Tips help to shop, purchase carefully and avoid online scams

1/2/2008
BY CARL RYAN
BLADE STAFF WRITER
Ronald Coon, an adjunct instructor of accounting at Owens Community College, displays the guide that he and his class put together on how to avoid getting involved in Internet scams.
Ronald Coon, an adjunct instructor of accounting at Owens Community College, displays the guide that he and his class put together on how to avoid getting involved in Internet scams.

The Internet can be hazardous to your finances, as anyone who receives spam probably knows. Fraudsters and crooks abound, many of them clever.

Now, an instructor and his accounting class at Owens Community College have produced a guide to online shopping intended to make cyberspace safer for consumers.

The 46-page guide, Online Shopping, which will be put on the college's Web site, describes the scams out there and offers tips for recognizing and avoiding them.

"It's for people to read, enjoy, and learn from," said Ronald Coon, a certified public accountant who has been an adjunct instructor of accounting at Owens for almost 20 years.

His fall forensic accounting class put Online Shopping together in part as a community service, he said.

The guide discusses all kinds of online scams, from well-known ones such as the Nigerian letter to the more arcane 809 area-code flimflam that lures a caller to claim a prize by calling a number that can cost $25 per minute.

Mr. Coon gives full credit to his students for coming up with the idea for the guide and doing the legwork and writing.

When the idea was proposed, he liked it right away, not least because a dear friend of his was caught in a certified-check scam.

In this kind of a hustle, a scammer sends a "certified check" for more than is owed, say, for an online auction purchase on condition that the victim deposit the check and wire the scammer the difference. The check, of course, bounces.

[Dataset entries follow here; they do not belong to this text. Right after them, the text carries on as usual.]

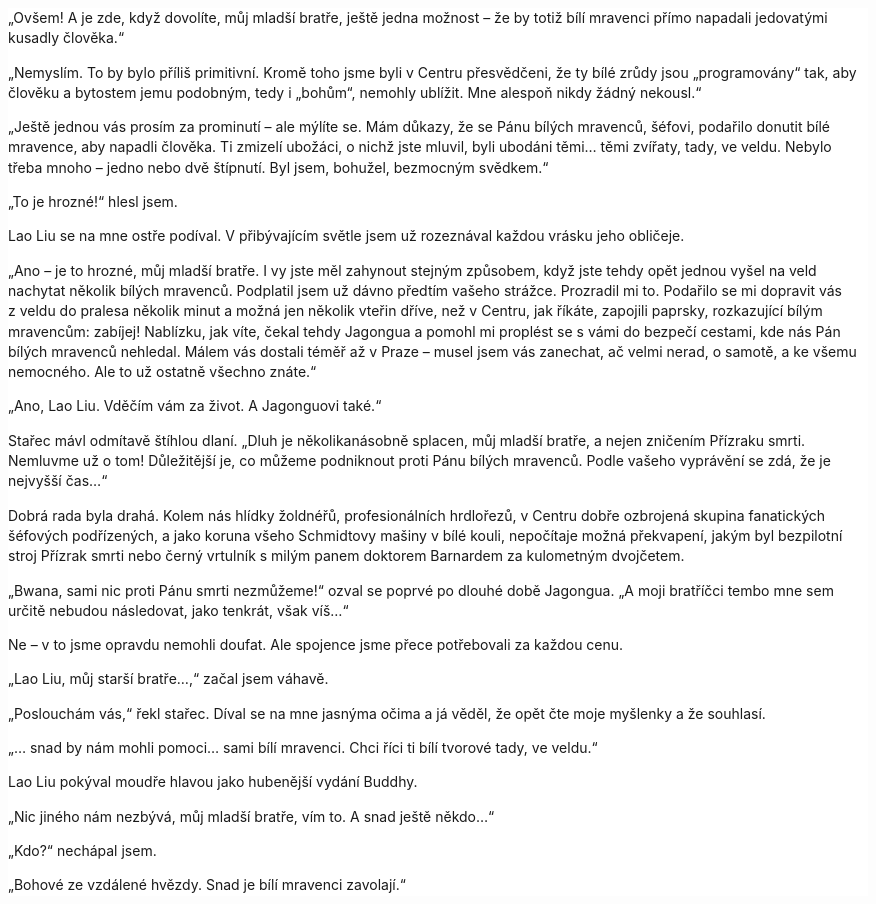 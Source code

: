 „Ovšem! A je zde, když dovolíte, můj mladší bratře, ještě jedna možnost – že by totiž bílí mravenci přímo napadali jedovatými kusadly člověka.“

„Nemyslím. To by bylo příliš primitivní. Kromě toho jsme byli v Centru přesvědčeni, že ty bílé zrůdy jsou „programovány“ tak, aby člověku a bytostem jemu podobným, tedy i „bohům“, nemohly ublížit. Mne alespoň nikdy žádný nekousl.“

„Ještě jednou vás prosím za prominutí – ale mýlíte se. Mám důkazy, že se Pánu bílých mravenců, šéfovi, podařilo donutit bílé mravence, aby napadli člověka. Ti zmizelí ubožáci, o nichž jste mluvil, byli ubodáni těmi… těmi zvířaty, tady, ve veldu. Nebylo třeba mnoho – jedno nebo dvě štípnutí. Byl jsem, bohužel, bezmocným svědkem.“

„To je hrozné!“ hlesl jsem.

Lao Liu se na mne ostře podíval. V přibývajícím světle jsem už rozeznával každou vrásku jeho obličeje.

„Ano – je to hrozné, můj mladší bratře. I vy jste měl zahynout stejným způsobem, když jste tehdy opět jednou vyšel na veld nachytat několik bílých mravenců. Podplatil jsem už dávno předtím vašeho strážce. Prozradil mi to. Podařilo se mi dopravit vás z veldu do pralesa několik minut a možná jen několik vteřin dříve, než v Centru, jak říkáte, zapojili paprsky, rozkazující bílým mravencům: zabíjej! Nablízku, jak víte, čekal tehdy Jagongua a pomohl mi proplést se s vámi do bezpečí cestami, kde nás Pán bílých mravenců nehledal. Málem vás dostali téměř až v Praze – musel jsem vás zanechat, ač velmi nerad, o samotě, a ke všemu nemocného. Ale to už ostatně všechno znáte.“

„Ano, Lao Liu. Vděčím vám za život. A Jagonguovi také.“

Stařec mávl odmítavě štíhlou dlaní. „Dluh je několikanásobně splacen, můj mladší bratře, a nejen zničením Přízraku smrti. Nemluvme už o tom! Důležitější je, co můžeme podniknout proti Pánu bílých mravenců. Podle vašeho vyprávění se zdá, že je nejvyšší čas…“

Dobrá rada byla drahá. Kolem nás hlídky žoldnéřů, profesionálních hrdlořezů, v Centru dobře ozbrojená skupina fanatických šéfových podřízených, a jako koruna všeho Schmidtovy mašiny v bílé kouli, nepočítaje možná překvapení, jakým byl bezpilotní stroj Přízrak smrti nebo černý vrtulník s milým panem doktorem Barnardem za kulometným dvojčetem.

„Bwana, sami nic proti Pánu smrti nezmůžeme!“ ozval se poprvé po dlouhé době Jagongua. „A moji bratříčci tembo mne sem určitě nebudou následovat, jako tenkrát, však víš…“

Ne – v to jsme opravdu nemohli doufat. Ale spojence jsme přece potřebovali za každou cenu.

„Lao Liu, můj starší bratře…,“ začal jsem váhavě.

„Poslouchám vás,“ řekl stařec. Díval se na mne jasnýma očima a já věděl, že opět čte moje myšlenky a že souhlasí.

„… snad by nám mohli pomoci… sami bílí mravenci. Chci říci ti bílí tvorové tady, ve veldu.“

Lao Liu pokýval moudře hlavou jako hubenější vydání Buddhy.

„Nic jiného nám nezbývá, můj mladší bratře, vím to. A snad ještě někdo…“

„Kdo?“ nechápal jsem.

„Bohové ze vzdálené hvězdy. Snad je bílí mravenci zavolají.“

</section>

"The biggest reason this scam draws numerous people in is because the scammer appears to have sent you what appears to be the equivalent of real money, usually in the form of a cashier's check drawn on a U.S. bank, a postal money order, or certified check " the guide explains.

" The predator relies on the victim's belief that real cashier's checks, certified checks, and postal money orders can be trusted more than personal checks.

In some cases, the counterfeit checks or money orders that the scammers send are so real-looking that they can even fool a bank teller and are very, very tough to identify as fake," the guide continues.

The Federal Trade Commission reported receiving more than 176,000 complaints in 2006 relating to Internet fraud.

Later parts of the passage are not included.